--- SUPPLIED DATA Enclosed Below ---

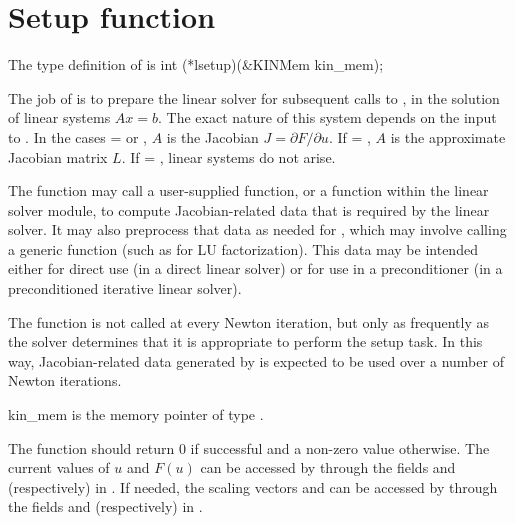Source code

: 
\section{Setup function} 
The type definition of  is
{
  int (*lsetup)(&KINMem kin\_mem);
}
{
  The job of  is to prepare the linear solver for subsequent 
  calls to , in the solution of linear systems $A x = b$.
  The exact nature of this system depends on the input  to
  .  In the cases  =  or
  , $A$ is the Jacobian $J = \partial F / \partial u$.
  If  = , $A$ is the approximate Jacobian matrix $L$.
  If  = , linear systems do not arise.

  The  function may call a user-supplied function, or a function
  within the linear solver module, to compute Jacobian-related data
  that is required by the linear solver.  It may also preprocess that
  data as needed for , which may involve calling a generic
  function (such as for LU factorization).  This data may be intended
  either for direct use (in a direct linear solver) or for use in a
  preconditioner (in a preconditioned iterative linear solver).

  The  function is not called at every Newton iteration, but only
  as frequently as the solver determines that it is appropriate to perform
  the setup task.  In this way, Jacobian-related data generated by 
  is expected to be used over a number of Newton iterations.
}
{
  \begin{args}
  \item[kin\_mem]
    is the {\kinsol} memory pointer of type .
  \end{args}
}
{
  The  function should return 0 if successful and
  a non-zero value otherwise.
}
{
  The current values of $u$ and $F(u)$ can be accessed by  through
  the fields  and  (respectively) in .
  If needed, the scaling vectors  and  can be
  accessed by  through the fields  and 
  (respectively) in .
}


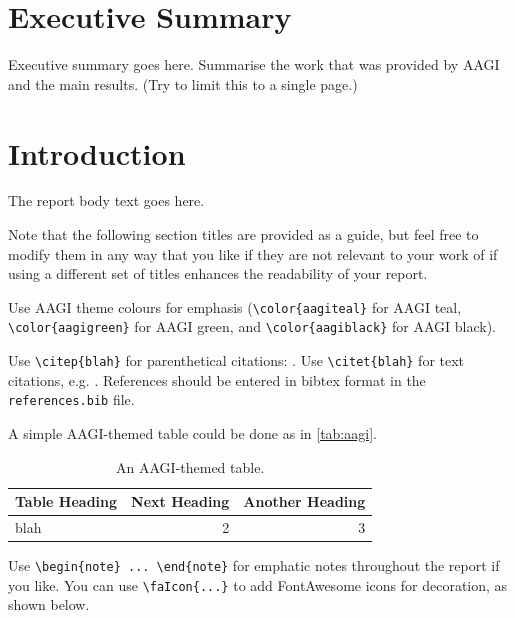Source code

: \documentclass[12pt]{article}
\begin{document}
  \clearpage
  \section*{Executive Summary}
  Executive summary goes here. Summarise the work that was provided by AAGI and
  the main results. (Try to limit this to a single page.)

  \pagestyle{fancy}

  \clearpage
  \section{Introduction}
  
  The report body text goes here.
  
  Note that the following section titles are provided as a guide, but feel free
  to modify them in any way that you like if they are not relevant to your work
  of if using a different set of titles enhances the readability of your report.
  
  Use AAGI theme colours for emphasis (\verb|\color{aagiteal}|
  for {\color{aagiteal}AAGI teal}, \verb|\color{aagigreen}| for
  {\color{aagigreen}AAGI green}, and \verb|\color{aagiblack}| for
  {\color{aagiblack}AAGI black}).
  
  Use \verb|\citep{blah}| for parenthetical
  citations: \citep{blah}. Use \verb|\citet{blah}| for text citations, e.g.
  \citet{blah}. References should be entered in bibtex format in the
  \texttt{references.bib} file.
  
  A simple AAGI-themed table could be done as in \autoref{tab:aagi}.
  \begin{table}[h]
    \caption{An AAGI-themed table.}\label{tab:aagi}
    \centering
    \begin{tabular}{| l | r r |}
    \rowcolor{aagiteal} {\color{white}Table Heading} & %
    {\color{white}Next Heading} & {\color{white}Another Heading} \\
    \hline
    blah & 2 & 3 \\
    \hline
    \end{tabular}
  \end{table}
  
  Use \verb|\begin{note} ... \end{note}| for emphatic notes throughout
  the report if you like. You can use \verb|\faIcon{...}| to add 
  FontAwesome icons
  for decoration, as shown below.
  
\end{document}
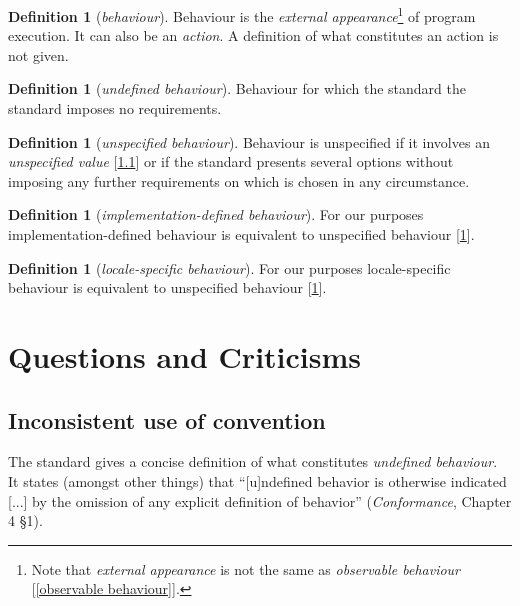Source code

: \documentclass[12pt,a4paper,reqno]{article}
\theoremstyle{plain}
\theoremstyle{definition}
\newtheorem{definition}[subsection]{Definition}
\begin{document}
\begin{definition}[\textit{behaviour}]
Behaviour is the \textit{external appearance}\footnote{Note that \textit{external appearance} is not the same as \textit{observable behaviour} [\ref{observable behaviour}].} of program execution. It can also be an \textit{action}. A definition of what constitutes an action is not given.
\end{definition}

\begin{definition}[\textit{undefined behaviour}]\label{undefined behaviour}
Behaviour for which the standard the standard imposes no requirements.
\end{definition}

\begin{definition}[\textit{unspecified behaviour}]\label{unspecified behaviour}
Behaviour is unspecified if it involves an \textit{unspecified value} [\ref{}] or if the standard presents several options without imposing any further requirements on which is chosen in any circumstance.
\end{definition}

\begin{definition}[\textit{implementation-defined behaviour}]
For our purposes implementation-defined behaviour is equivalent to unspecified behaviour [\ref{unspecified behaviour}].
\end{definition}

\begin{definition}[\textit{locale-specific behaviour}]
For our purposes locale-specific behaviour is equivalent to unspecified behaviour [\ref{unspecified behaviour}].
\end{definition}

\section{Questions and Criticisms}

\subsection{Inconsistent use of convention}
The standard gives a concise definition of what constitutes \textit{undefined behaviour}. It states (amongst other things) that ``[u]ndefined behavior is otherwise indicated [...] by the omission of any explicit definition of behavior'' (\textit{Conformance}, Chapter 4 §1).
\end{document}
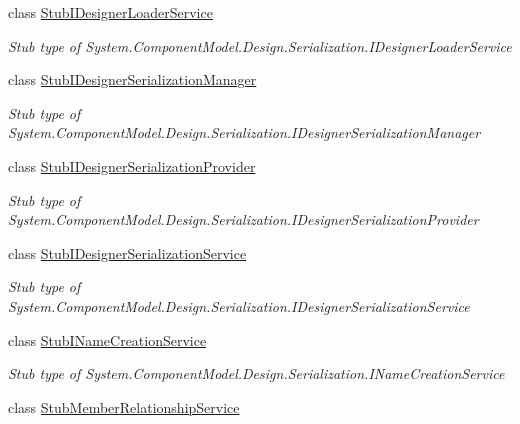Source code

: \begin{DoxyCompactItemize}
class \hyperlink{class_system_1_1_component_model_1_1_design_1_1_serialization_1_1_fakes_1_1_stub_i_designer_loader_service}{Stub\-I\-Designer\-Loader\-Service}
\begin{DoxyCompactList}\small\item\em Stub type of System.\-Component\-Model.\-Design.\-Serialization.\-I\-Designer\-Loader\-Service\end{DoxyCompactList}\item 
class \hyperlink{class_system_1_1_component_model_1_1_design_1_1_serialization_1_1_fakes_1_1_stub_i_designer_serialization_manager}{Stub\-I\-Designer\-Serialization\-Manager}
\begin{DoxyCompactList}\small\item\em Stub type of System.\-Component\-Model.\-Design.\-Serialization.\-I\-Designer\-Serialization\-Manager\end{DoxyCompactList}\item 
class \hyperlink{class_system_1_1_component_model_1_1_design_1_1_serialization_1_1_fakes_1_1_stub_i_designer_serialization_provider}{Stub\-I\-Designer\-Serialization\-Provider}
\begin{DoxyCompactList}\small\item\em Stub type of System.\-Component\-Model.\-Design.\-Serialization.\-I\-Designer\-Serialization\-Provider\end{DoxyCompactList}\item 
class \hyperlink{class_system_1_1_component_model_1_1_design_1_1_serialization_1_1_fakes_1_1_stub_i_designer_serialization_service}{Stub\-I\-Designer\-Serialization\-Service}
\begin{DoxyCompactList}\small\item\em Stub type of System.\-Component\-Model.\-Design.\-Serialization.\-I\-Designer\-Serialization\-Service\end{DoxyCompactList}\item 
class \hyperlink{class_system_1_1_component_model_1_1_design_1_1_serialization_1_1_fakes_1_1_stub_i_name_creation_service}{Stub\-I\-Name\-Creation\-Service}
\begin{DoxyCompactList}\small\item\em Stub type of System.\-Component\-Model.\-Design.\-Serialization.\-I\-Name\-Creation\-Service\end{DoxyCompactList}\item 
class \hyperlink{class_system_1_1_component_model_1_1_design_1_1_serialization_1_1_fakes_1_1_stub_member_relationship_service}{Stub\-Member\-Relationship\-Service}

\end{DoxyCompactItemize}
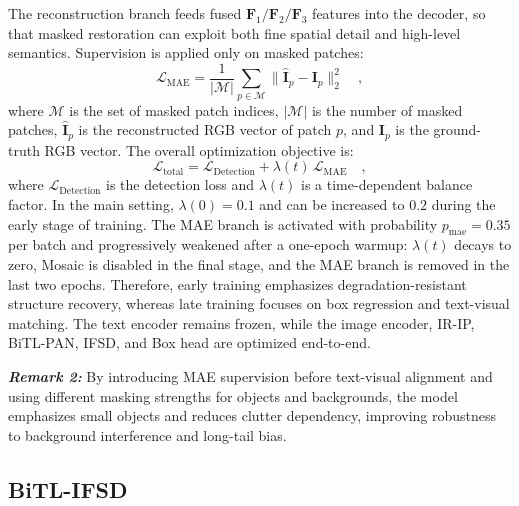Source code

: \documentclass[letterpaper, 10 pt, conference]{ieeeconf}  %
\begin{document}
The reconstruction branch feeds fused $\mathbf{F}_1/\mathbf{F}_2/\mathbf{F}_3$ features into the decoder, so that masked restoration can exploit both fine spatial detail and high-level semantics. Supervision is applied only on masked patches:
\begin{equation}
\mathcal{L}_{\mathrm{MAE}} = \frac{1}{|\mathcal{M}|} \sum_{p \in \mathcal{M}} \| \hat{\mathbf{I}}_p - \mathbf{I}_p \|_2^2 \quad,
\end{equation}
where $\mathcal{M}$ is the set of masked patch indices, $|\mathcal{M}|$ is the number of masked patches, $\hat{\mathbf{I}}_p$ is the reconstructed RGB vector of patch $p$, and $\mathbf{I}_p$ is the ground-truth RGB vector. The overall optimization objective is:
\begin{equation}
\mathcal{L}_{\mathrm{total}} = \mathcal{L}_{\mathrm{Detection}} + \lambda(t)\,\mathcal{L}_{\mathrm{MAE}} \quad,
\end{equation}
where $\mathcal{L}_{\mathrm{Detection}}$ is the detection loss and $\lambda(t)$ is a time-dependent balance factor. In the main setting, $\lambda(0)=0.1$ and can be increased to $0.2$ during the early stage of training. The MAE branch is activated with probability $p_{\mathrm{mae}}=0.35$ per batch and progressively weakened after a one-epoch warmup: $\lambda(t)$ decays to zero, Mosaic is disabled in the final stage, and the MAE branch is removed in the last two epochs. Therefore, early training emphasizes degradation-resistant structure recovery, whereas late training focuses on box regression and text-visual matching. The text encoder remains frozen, while the image encoder, IR-IP, BiTL-PAN, IFSD, and Box head are optimized end-to-end.

\noindent\textbf{\textit{Remark 2:}} By introducing MAE supervision before text-visual alignment and using different masking strengths for objects and backgrounds, the model emphasizes small objects and reduces clutter dependency, improving robustness to background interference and long-tail bias.

\subsection{BiTL-IFSD}
\end{document}

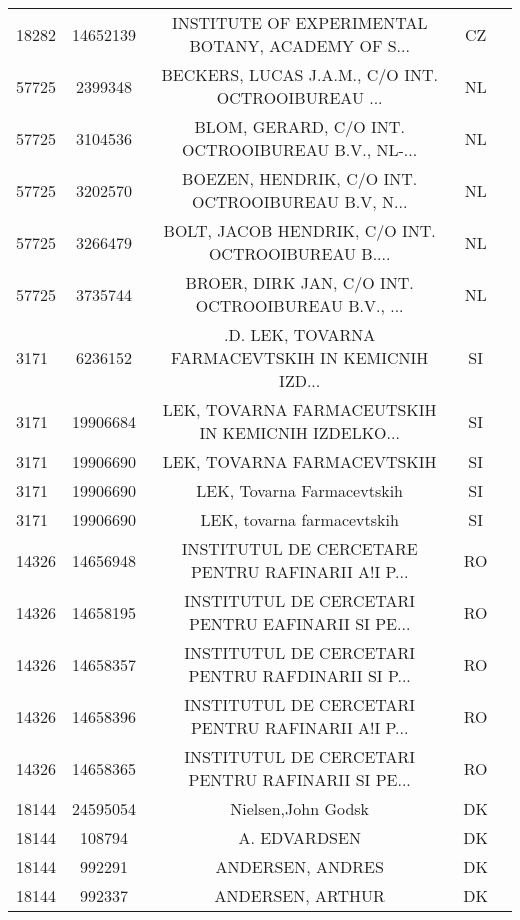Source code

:\begin{longtable}{|l|c|c|c|c|}
     18282 &   14652139 &  INSTITUTE OF EXPERIMENTAL BOTANY, ACADEMY OF S... &      CZ \\
     57725 &    2399348 &  BECKERS, LUCAS J.A.M., C/O INT. OCTROOIBUREAU ... &      NL \\
     57725 &    3104536 &  BLOM, GERARD, C/O INT. OCTROOIBUREAU B.V., NL-... &      NL \\
     57725 &    3202570 &  BOEZEN, HENDRIK, C/O INT. OCTROOIBUREAU B.V, N... &      NL \\
     57725 &    3266479 &  BOLT, JACOB HENDRIK, C/O INT. OCTROOIBUREAU B.... &      NL \\
     57725 &    3735744 &  BROER, DIRK JAN, C/O INT. OCTROOIBUREAU B.V., ... &      NL \\
      3171 &    6236152 &  .D. LEK, TOVARNA FARMACEVTSKIH IN KEMICNIH IZD... &      SI \\
      3171 &   19906684 &  LEK, TOVARNA FARMACEUTSKIH IN KEMICNIH IZDELKO... &      SI \\
      3171 &   19906690 &                         LEK, TOVARNA FARMACEVTSKIH &      SI \\
      3171 &   19906690 &                         LEK, Tovarna Farmacevtskih &      SI \\
      3171 &   19906690 &                         LEK, tovarna farmacevtskih &      SI \\
     14326 &   14656948 &  INSTITUTUL DE CERCETARE PENTRU RAFINARII A!I P... &      RO \\
     14326 &   14658195 &  INSTITUTUL DE CERCETARI PENTRU EAFINARII SI PE... &      RO \\
     14326 &   14658357 &  INSTITUTUL DE CERCETARI PENTRU RAFDINARII SI P... &      RO \\
     14326 &   14658396 &  INSTITUTUL DE CERCETARI PENTRU RAFINARII A!I P... &      RO \\
     14326 &   14658365 &  INSTITUTUL DE CERCETARI PENTRU RAFINARII SI PE... &      RO \\
     18144 &   24595054 &                                 Nielsen,John Godsk &      DK \\
     18144 &     108794 &                                       A. EDVARDSEN &      DK \\
     18144 &     992291 &                                   ANDERSEN, ANDRES &      DK \\
     18144 &     992337 &                                   ANDERSEN, ARTHUR &      DK \\

\end{longtable}
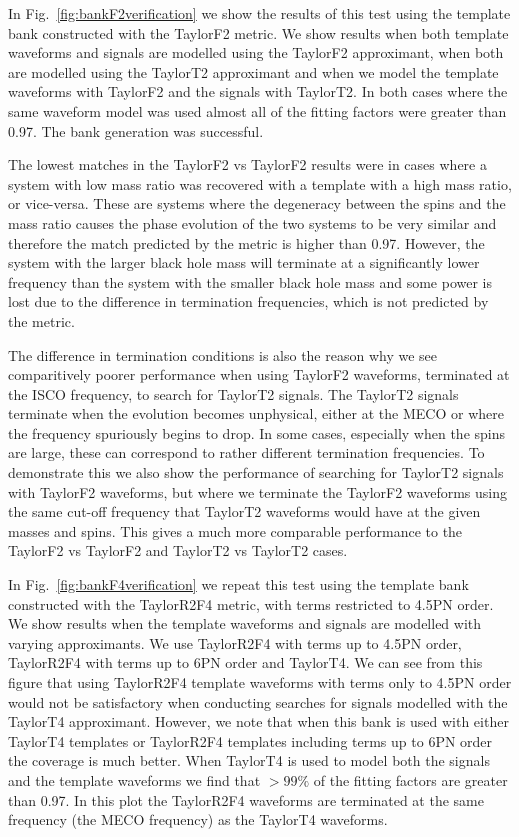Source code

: In Fig.~\ref{fig:bankF2verification} we show the results of this test using
the template bank constructed with the TaylorF2 metric. We show results when
both template waveforms and signals are modelled using the TaylorF2
approximant, when both are modelled using the TaylorT2 approximant and when we
model the template waveforms with TaylorF2 and the signals with TaylorT2.
In both cases where the same waveform model was used almost all of the fitting
factors were greater than 0.97. The bank generation was successful.

The lowest matches in the TaylorF2 vs TaylorF2 results were in cases
where a system with low mass ratio was recovered with a template with a high
mass ratio, or vice-versa. These are systems where the degeneracy between the
spins and the mass ratio \cite{Baird:2012cu} causes
the phase evolution of the two systems to be very similar and therefore the
match predicted by the metric is higher than 0.97.
However, the system with the larger black hole mass will terminate at a 
significantly lower frequency than the system with the smaller black hole mass
and some power is lost due to the difference in termination frequencies, which
is not predicted by the metric.

The difference in termination conditions is also the reason why we see
comparitively poorer performance when using TaylorF2 waveforms, terminated
at the \ac{ISCO} frequency, to search for TaylorT2 signals. The TaylorT2
signals terminate when the evolution becomes unphysical,
either at the \ac{MECO} or where the frequency spuriously begins to drop. In
some cases, especially when the spins
are large, these can correspond to rather different termination frequencies. To
demonstrate this we also show the performance
of searching for TaylorT2 signals with TaylorF2 waveforms,
but where we terminate the TaylorF2 waveforms using the same cut-off frequency
that TaylorT2 waveforms would have at the given masses and spins.
This gives a much more comparable performance to the TaylorF2 vs TaylorF2
and TaylorT2 vs TaylorT2 cases.

In Fig.~\ref{fig:bankF4verification} we repeat this test using
the template bank constructed with the TaylorR2F4 metric, with terms restricted
to 4.5\ac{PN} order. We show results when the template waveforms and signals
are modelled with varying approximants. We use TaylorR2F4 with terms up to
4.5\ac{PN} order, TaylorR2F4 with terms up to 6\ac{PN} order and TaylorT4.
We can see from this figure that using TaylorR2F4 template waveforms
with terms only to 4.5\ac{PN} order would not be satisfactory when conducting
searches for signals modelled with the TaylorT4 approximant. However, we note
that when this bank is used with either TaylorT4 templates or TaylorR2F4
templates including terms up to 6\ac{PN} order the coverage is much better.
When TaylorT4 is used to model both the signals and the template waveforms we
find that $>99\%$ of the fitting factors are greater than
0.97. In this plot the TaylorR2F4 waveforms are terminated at
the same frequency (the \ac{MECO} frequency) as the TaylorT4 waveforms.

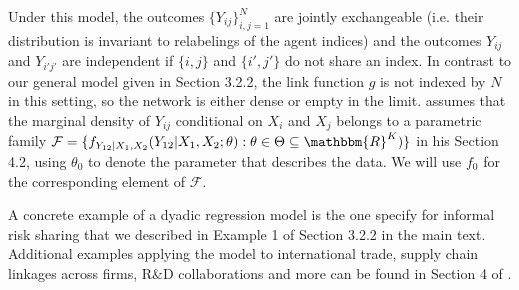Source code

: \documentclass[12pt]{article}
\theoremstyle{definition}
\begin{document}
Under this model, the outcomes $\{Y_{ij}\}_{i,j = 1}^{N}$ are jointly exchangeable (i.e. their distribution is invariant to relabelings of the agent indices) and the outcomes $Y_{ij}$ and $Y_{i'j'}$ are independent if $\{i,j\}$ and $\{i',j'\}$ do not share an index. In contrast to our general model given in Section 3.2.2, the link function $g$ is not indexed by $N$ in this setting, so the network is either dense or empty in the limit. \cite{graham2020network} assumes that the marginal density of $Y_{ij}$ conditional on $X_i$ and $X_j$ belongs to a parametric family $\mathcal{F} =\{f_{Y_{12}|X_1,X_2}(Y_{12}|X_1,X_2;\theta): \theta \in \Theta \subseteq \mathbbm{R}^{K})\}$ in his Section 4.2, using $\theta_0$ to denote the parameter that describes the data. We will use $f_0$ for the corresponding element of $\mathcal{F}$.    

A concrete example of a dyadic regression model is the one \cite{fafchamps2007risk} specify for informal risk sharing that we described in Example 1 of Section 3.2.2 in the main text. Additional examples applying the model to international trade, supply chain linkages across firms, R\&D collaborations and more can be found in Section 4 of  \cite{graham2020network}.  
\end{document}
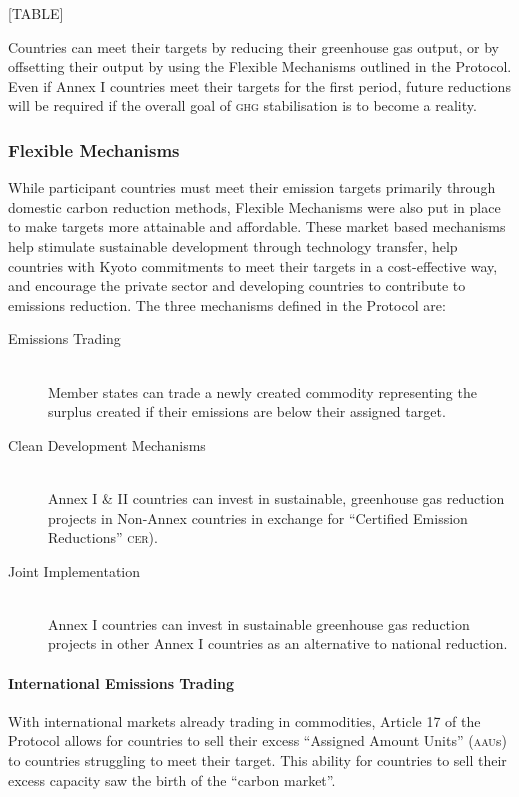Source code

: \documentclass[]{article} %
\begin{document}
[TABLE]

Countries can meet their targets by reducing their greenhouse gas output, or by offsetting their output by using the Flexible Mechanisms outlined in the Protocol. Even if Annex I countries meet their targets for the first period, future reductions will be required if the overall goal of \textsc{ghg} stabilisation is to become a reality.

\subsubsection{Flexible Mechanisms}

While participant countries must meet their emission targets primarily through domestic carbon reduction methods, Flexible Mechanisms were also put in place to make targets more attainable and affordable. These market based mechanisms help stimulate sustainable development through technology transfer, help countries with Kyoto commitments to meet their targets in a cost-effective way, and encourage the private sector and developing countries to contribute to emissions reduction. The three mechanisms defined in the Protocol are:

\begin{description}
	\item[Emissions Trading] \hfill \\
	Member states can trade a newly created commodity representing the surplus created if their emissions are below their assigned target.
	
	\item[Clean Development Mechanisms] \hfill \\
	Annex I \& II countries can invest in sustainable, greenhouse gas reduction projects in Non-Annex countries in exchange for “Certified Emission Reductions” \textsc{cer}).~\cite{UNFCCC-05}

	\item[Joint Implementation] \hfill \\
	Annex I countries can invest in sustainable greenhouse gas reduction projects in other Annex I countries as an alternative to national reduction.
\end{description}

\paragraph{International Emissions Trading}

With international markets already trading in commodities, Article 17 of the Protocol allows for countries to sell their excess “Assigned Amount Units” (\textsc{aau}s) to countries struggling to meet their target. This ability for countries to sell their excess capacity saw the birth of the “carbon market”.
\end{document}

--- End of Enclosed SUPPLIED DATA ---

● EXERCISE DESCRIPTION:
Output, from the data above, the lines from the line with "is not predicted by the metric." to the line with "We can see from" exactly as they stand, both ends included and nothing else.

● RESULT:
is not predicted by the metric.

The difference in termination conditions is also the reason why we see
comparitively poorer performance when using TaylorF2 waveforms, terminated
at the \ac{ISCO} frequency, to search for TaylorT2 signals. The TaylorT2
signals terminate when the evolution becomes unphysical,
either at the \ac{MECO} or where the frequency spuriously begins to drop. In
some cases, especially when the spins
are large, these can correspond to rather different termination frequencies. To
demonstrate this we also show the performance
of searching for TaylorT2 signals with TaylorF2 waveforms,
but where we terminate the TaylorF2 waveforms using the same cut-off frequency
that TaylorT2 waveforms would have at the given masses and spins.
This gives a much more comparable performance to the TaylorF2 vs TaylorF2
and TaylorT2 vs TaylorT2 cases.

In Fig.~\ref{fig:bankF4verification} we repeat this test using
the template bank constructed with the TaylorR2F4 metric, with terms restricted
to 4.5\ac{PN} order. We show results when the template waveforms and signals
are modelled with varying approximants. We use TaylorR2F4 with terms up to
4.5\ac{PN} order, TaylorR2F4 with terms up to 6\ac{PN} order and TaylorT4.
We can see from this figure that using TaylorR2F4 template waveforms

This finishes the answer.